图6为MTT法测试的KB-HFAR细胞和KB-LFAR细胞经G5.NHAc-FI-FA/2-ME复合物处理后的细胞活力，复合物与细胞作用1h后，清洗细胞，更换不含复合物的培养液，培养48h后测定细胞活力。

具体实施方式

下面结合具体实施例，进一步阐述本发明。应理解，这些实施例仅用于说明本发明而不用于限制本发明的范围。此外应理解，在阅读了本发明讲授的内容之后，本领域技术人员可以对本发明作各种改动或修改，这些等价形式同样落于本申请所附权利要求书所限定的范围。

实施例1

将第五代聚酰胺-胺树状大分子(52.0mg，0.002mmol)溶解于5mLDMSO溶液中，在搅拌的情况下，逐滴加入5mL含FI(3.9mg，0.01mmol)的DMSO溶液。反应24h，将反应溶液放入透析袋(MWCO＝10,000)中，在PBS缓冲液中透析3次，再在去离子水中透析3次，最后将透析袋中的溶液冻干即得G5.NH₂-FI.

将FA(2.55mg，0.00577mmol)溶解在5mL的DMSO溶液当中，然后加入EDC(22.1mg，0.1154mmol)，在室温条件下搅拌反应3h后，将混合溶液逐滴地加入到5mL含G5.NH₂-FI(35.0mg，0.00115mmol)的DMSO溶液当中，搅拌反应3天，将反应溶液放入透析袋(MWCO＝10,000)中，在PBS缓冲液中透析3次，再在去离子水中透析3次，最后将透析袋中的溶液冻干即得G5.NH₂-FI-FA。
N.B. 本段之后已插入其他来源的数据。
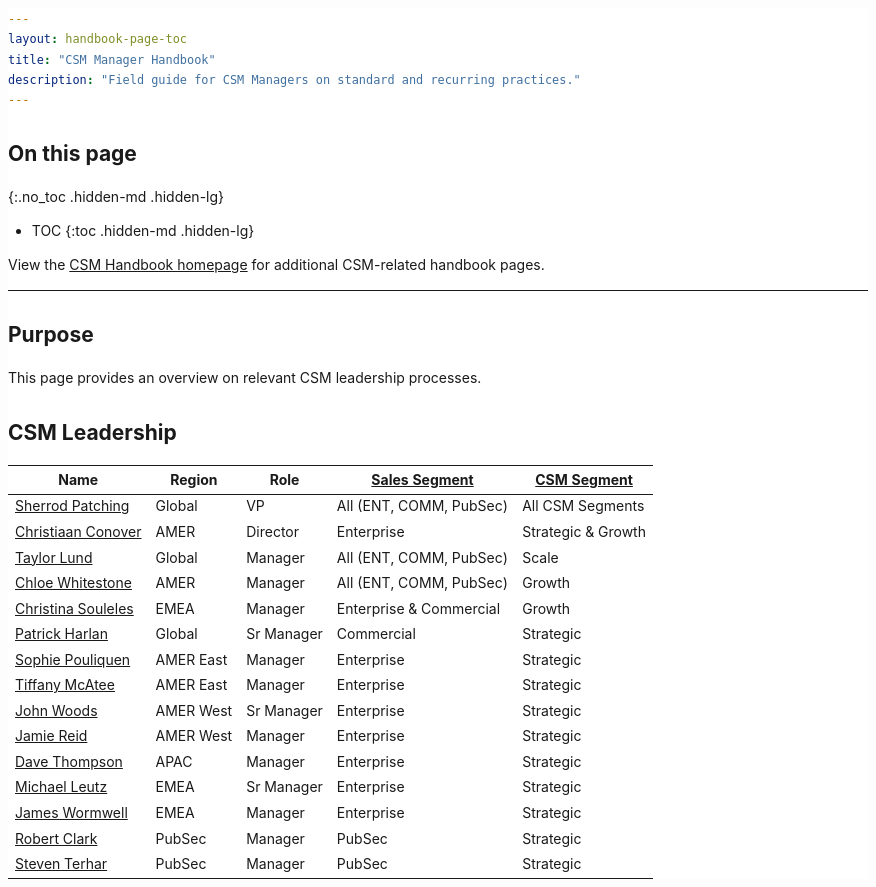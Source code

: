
 ```yaml
---
layout: handbook-page-toc
title: "CSM Manager Handbook"
description: "Field guide for CSM Managers on standard and recurring practices."
---
```


## On this page
{:.no_toc .hidden-md .hidden-lg}

- TOC
{:toc .hidden-md .hidden-lg}

View the [CSM Handbook homepage](/handbook/customer-success/csm/) for additional CSM-related handbook pages.

---

## Purpose

This page provides an overview on relevant CSM leadership processes.

## CSM Leadership

| Name | Region | Role | [Sales Segment](/handbook/sales/field-operations/gtm-resources/#segmentation) | [CSM Segment](/handbook/customer-success/csm/segment/) |
|--------------------------------------------------------------------------------|-----------|-------------|-------------------------|--------------------|
| [Sherrod Patching](https://about.gitlab.com/company/team/#spatching)           | Global    | VP          | All (ENT, COMM, PubSec) | All CSM Segments   |
| [Christiaan Conover](https://about.gitlab.com/company/team/#christiaanconover) | AMER      | Director    | Enterprise              | Strategic & Growth |
| [Taylor Lund](https://about.gitlab.com/company/team/#taylorlund)               | Global    | Manager     | All (ENT, COMM, PubSec) | Scale              |
| [Chloe Whitestone](https://about.gitlab.com/company/team/#chloe)               | AMER      | Manager     | All (ENT, COMM, PubSec) | Growth             |
| [Christina Souleles](https://about.gitlab.com/company/team/#csouleles)         | EMEA      | Manager     | Enterprise & Commercial | Growth             |
| [Patrick Harlan](https://about.gitlab.com/company/team/#pharlan)               | Global    | Sr Manager  | Commercial              | Strategic          |
| [Sophie Pouliquen](https://about.gitlab.com/company/team/#spouliquen1)         | AMER East | Manager     | Enterprise              | Strategic          |
| [Tiffany McAtee](https://about.gitlab.com/company/team/#tiffanymcatee.gitlab)  | AMER East | Manager     | Enterprise              | Strategic          |
| [John Woods](https://about.gitlab.com/company/team/#jwoods06)                  | AMER West | Sr Manager  | Enterprise              | Strategic          |
| [Jamie Reid](https://about.gitlab.com/company/team/#jrreid)                    | AMER West | Manager     | Enterprise              | Strategic          |
| [Dave Thompson](https://about.gitlab.com/company/team/#dthompson3)             | APAC      | Manager     | Enterprise              | Strategic          |
| [Michael Leutz](https://about.gitlab.com/company/team/#mrleutz)                | EMEA      | Sr Manager  | Enterprise              | Strategic          |
| [James Wormwell](https://about.gitlab.com/company/team/#jwormwell)             | EMEA      | Manager     | Enterprise              | Strategic          |
| [Robert Clark](https://about.gitlab.com/company/team/#robclark14)              | PubSec    | Manager     | PubSec                  | Strategic          |
| [Steven Terhar](https://about.gitlab.com/company/team/#SteveTerhar)            | PubSec    | Manager     | PubSec                  | Strategic          |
将G5.NH₂-FI-FA(26.3mg，0.00087mmol)溶解在5mL DMSO溶液当中，加入三乙胺(52.74mg，0.52128mmol)，然后逐滴地加入5mL含乙酸酐(44.35mg，0.4344mmol)的DMSO溶液中，搅拌反应1天，将反应溶液放入透析袋(MWCO＝10,000)中，在PBS缓冲液中透析3次，再在去离子水中透析3次，最后将透析袋中的溶液冻干即得G5.NHAc-FI-FA。

NMR测试结果表明：以第五代树状大分子为模板，已经成功合成了多功能的树状的分子G5.NHAc-FI-FA，每一个树状大分子表面分别健合了5个FI分子和5个FA分子。

实施例2

将第五代聚酰胺-胺树状大分子(55.0mg)溶解于10mLDMSO溶液中，在搅拌的情况下，逐滴加入10mL含FI(4.2mg)的DMSO溶液。反应24h，将反应溶液放入透析袋(MWCO＝10,000)中，在PBS缓冲液中透析3次，再在去离子水中透析3次，最后将透析袋中的溶液冻干即得G5.NH₂-FI.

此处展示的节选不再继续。